**The task**
With all pictures excluded, restate the records that follow exactly as written.

**Extracted material**
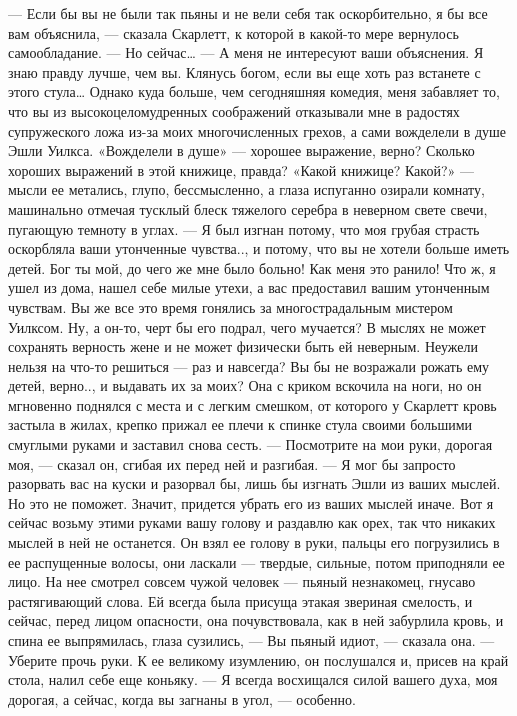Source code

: — Если бы вы не были так пьяны и не вели себя так оскорбительно, я бы все вам объяснила, — сказала Скарлетт, к которой в какой-то мере вернулось самообладание. — Но сейчас…
— А меня не интересуют ваши объяснения. Я знаю правду лучше, чем вы. Клянусь богом, если вы еще хоть раз встанете с этого стула… Однако куда больше, чем сегодняшняя комедия, меня забавляет то, что вы из высокоцеломудренных соображений отказывали мне в радостях супружеского ложа из-за моих многочисленных грехов, а сами вожделели в душе Эшли Уилкса. «Вожделели в душе» — хорошее выражение, верно? Сколько хороших выражений в этой книжице, правда?
«Какой книжице? Какой?» — мысли ее метались, глупо, бессмысленно, а глаза испуганно озирали комнату, машинально отмечая тусклый блеск тяжелого серебра в неверном свете свечи, пугающую темноту в углах.
— Я был изгнан потому, что моя грубая страсть оскорбляла ваши утонченные чувства.., и потому, что вы не хотели больше иметь детей. Бог ты мой, до чего же мне было больно! Как меня это ранило! Что ж, я ушел из дома, нашел себе милые утехи, а вас предоставил вашим утонченным чувствам. Вы же все это время гонялись за многострадальным мистером Уилксом. Ну, а он-то, черт бы его подрал, чего мучается? В мыслях не может сохранять верность жене и не может физически быть ей неверным. Неужели нельзя на что-то решиться — раз и навсегда? Вы бы не возражали рожать ему детей, верно.., и выдавать их за моих?
Она с криком вскочила на ноги, но он мгновенно поднялся с места и с легким смешком, от которого у Скарлетт кровь застыла в жилах, крепко прижал ее плечи к спинке стула своими большими смуглыми руками и заставил снова сесть.
— Посмотрите на мои руки, дорогая моя, — сказал он, сгибая их перед ней и разгибая. — Я мог бы запросто разорвать вас на куски и разорвал бы, лишь бы изгнать Эшли из ваших мыслей. Но это не поможет. Значит, придется убрать его из ваших мыслей иначе. Вот я сейчас возьму этими руками вашу голову и раздавлю как орех, так что никаких мыслей в ней не останется.
Он взял ее голову в руки, пальцы его погрузились в ее распущенные волосы, они ласкали — твердые, сильные, потом приподняли ее лицо. На нее смотрел совсем чужой человек — пьяный незнакомец, гнусаво растягивающий слова. Ей всегда была присуща этакая звериная смелость, и сейчас, перед лицом опасности, она почувствовала, как в ней забурлила кровь, и спина ее выпрямилась, глаза сузились, — Вы пьяный идиот, — сказала она. — Уберите прочь руки. К ее великому изумлению, он послушался и, присев на край стола, налил себе еще коньяку.
— Я всегда восхищался силой вашего духа, моя дорогая, а сейчас, когда вы загнаны в угол, — особенно.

**Your response**
Source code

: — Если бы вы не были так пьяны и не вели себя так оскорбительно, я бы все вам объяснила, — сказала Скарлетт, к которой в какой-то мере вернулось самообладание. — Но сейчас…
— А меня не интересуют ваши объяснения. Я знаю правду лучше, чем вы. Клянусь богом, если вы еще хоть раз встанете с этого стула… Однако куда больше, чем сегодняшняя комедия, меня забавляет то, что вы из высокоцеломудренных соображений отказывали мне в радостях супружеского ложа из-за моих многочисленных грехов, а сами вожделели в душе Эшли Уилкса. «Вожделели в душе» — хорошее выражение, верно? Сколько хороших выражений в этой книжице, правда?
«Какой книжице? Какой?» — мысли ее метались, глупо, бессмысленно, а глаза испуганно озирали комнату, машинально отмечая тусклый блеск тяжелого серебра в неверном свете свечи, пугающую темноту в углах.
— Я был изгнан потому, что моя грубая страсть оскорбляла ваши утонченные чувства.., и потому, что вы не хотели больше иметь детей. Бог ты мой, до чего же мне было больно! Как меня это ранило! Что ж, я ушел из дома, нашел себе милые утехи, а вас предоставил вашим утонченным чувствам. Вы же все это время гонялись за многострадальным мистером Уилксом. Ну, а он-то, черт бы его подрал, чего мучается? В мыслях не может сохранять верность жене и не может физически быть ей неверным. Неужели нельзя на что-то решиться — раз и навсегда? Вы бы не возражали рожать ему детей, верно.., и выдавать их за моих?
Она с криком вскочила на ноги, но он мгновенно поднялся с места и с легким смешком, от которого у Скарлетт кровь застыла в жилах, крепко прижал ее плечи к спинке стула своими большими смуглыми руками и заставил снова сесть.
— Посмотрите на мои руки, дорогая моя, — сказал он, сгибая их перед ней и разгибая. — Я мог бы запросто разорвать вас на куски и разорвал бы, лишь бы изгнать Эшли из ваших мыслей. Но это не поможет. Значит, придется убрать его из ваших мыслей иначе. Вот я сейчас возьму этими руками вашу голову и раздавлю как орех, так что никаких мыслей в ней не останется.
Он взял ее голову в руки, пальцы его погрузились в ее распущенные волосы, они ласкали — твердые, сильные, потом приподняли ее лицо. На нее смотрел совсем чужой человек — пьяный незнакомец, гнусаво растягивающий слова. Ей всегда была присуща этакая звериная смелость, и сейчас, перед лицом опасности, она почувствовала, как в ней забурлила кровь, и спина ее выпрямилась, глаза сузились, — Вы пьяный идиот, — сказала она. — Уберите прочь руки. К ее великому изумлению, он послушался и, присев на край стола, налил себе еще коньяку.
— Я всегда восхищался силой вашего духа, моя дорогая, а сейчас, когда вы загнаны в угол, — особенно.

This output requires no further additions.